Dejando atrás los acercamientos metalingüísticos del cine silente, durante los años dorados de Hollywood también se produjeron un buen número de títulos en los que se trataba el asunto del cine dentro del cine desde la posición que otorgaba la madurez alcanzada por un medio que en aquellos momentos vivía su máximo esplendor. Las películas que se hicieron sobre el mundo del cine durante la edad dorada afrontaban el tema desde una perspectiva mucho menos inocente y, sobre todo, en la época más manierista del Hollywood clásico, la industria era representada desde un punto de vista en el que se imponía un cinismo que no dudaba en mostrar los entresijos, envidias y rencores que se escondían bajo la aparentemente impoluta alfombra roja. Para entender esta vitriólica evolución no hay más que comparar la candidez que desprende el retrato del bienintencionado director que encarna Joel McCrea en Los viajes de Sullivan (Sullivan’s Travels; Preston Sturges, 1941) con la descarnada y poliédrica visión del productor interpretado por Kirk Douglas en Cautivos del mal (The Bad and the Beautiful, Vincente Minnelli, 1952) que ofrecen sus colegas en los rashomonianos flashbacks en los que se estructura esta obra maestra del metacine donde Minnelli descubrió la cara oculta del glamour de Hollywood lanzando una mirada cáustica a la política de los estudios desde dentro del propio sistema. Muchos años después, Robert Altman tomaría el testigo de Minnelli para exponer una visión igualmente demoledora de la transfigurada industria del cine, al ser los estudios absorbidos por las grandes compañías multinacionales, en la magnífica El juego de Hollywood (The Player, 1992).
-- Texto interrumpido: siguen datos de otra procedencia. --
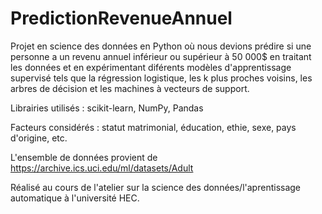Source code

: # PredictionRevenueAnnuel

Projet en science des données en Python où nous devions prédire si une personne a un revenu annuel inférieur ou supérieur à 50 000$ en traitant les données et en expérimentant diférents modèles d'apprentissage supervisé tels que la régression logistique, les k plus proches voisins, les arbres de décision et les machines à vecteurs de support. 

Librairies utilisés : scikit-learn, NumPy, Pandas

Facteurs considérés : statut matrimonial, éducation, ethie, sexe, pays d'origine, etc.

L'ensemble de données provient de  https://archive.ics.uci.edu/ml/datasets/Adult

Réalisé au cours de l'atelier sur la science des données/l'aprentissage automatique à l'université HEC.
En Europa Jean-Luc Godard y François Truffaut, máximos representantes de la Nouvelle Vague francesa y popes por excelencia del cine moderno, aportaron sendas obras maestras al subgénero de la reflexión metacinematográfica durante las décadas de los 60 y los 70 respectivamente. En El desprecio (Le mépris, 1963), su primera película en color, el director de Alphaville (1965) aprovechó la novela homónima de Alberto Moravia para diseccionar ante su cámara el modus operandi de un crepuscular Fritz Lang. Asimismo, diez años más tarde, Truffaut expresó su amor por el oficio deconstruyendo el transcurso de un rodaje en la excelente La noche americana (La nuit américaine, 1973).
Por otra parte, la posmodernidad ha potenciado un enorme interés por las posibilidades metalingüísticas ofrecidas por este subgénero y se han realizado un buen número de films muy interesantes que tratan de muy diversas formas la temática de la creación cinematográfica. De esta manera, mientras Tim Burton en Ed Wood (1994) reivindica la esencia artística que subyace en el anticine de un director subterráneo y marginal a través de un espléndido biopic que se revela como la perfecta antítesis estética del descuidado estilo del autor de Glen o Glenda (Glen or Glenda, 1953) y Plan 9 del espacio exterior (Plan 9 from Outer Space, 1959), en El ladrón de orquídeas (Adaptation, Spike Jonze, 2002), el guionista Charlie Kaufman plantea cómo la adaptación cinematográfica de una novela puede transformarse en un experimento metanarrativo donde finalmente el propio proceso creativo deviene en la auténtica razón de ser del film.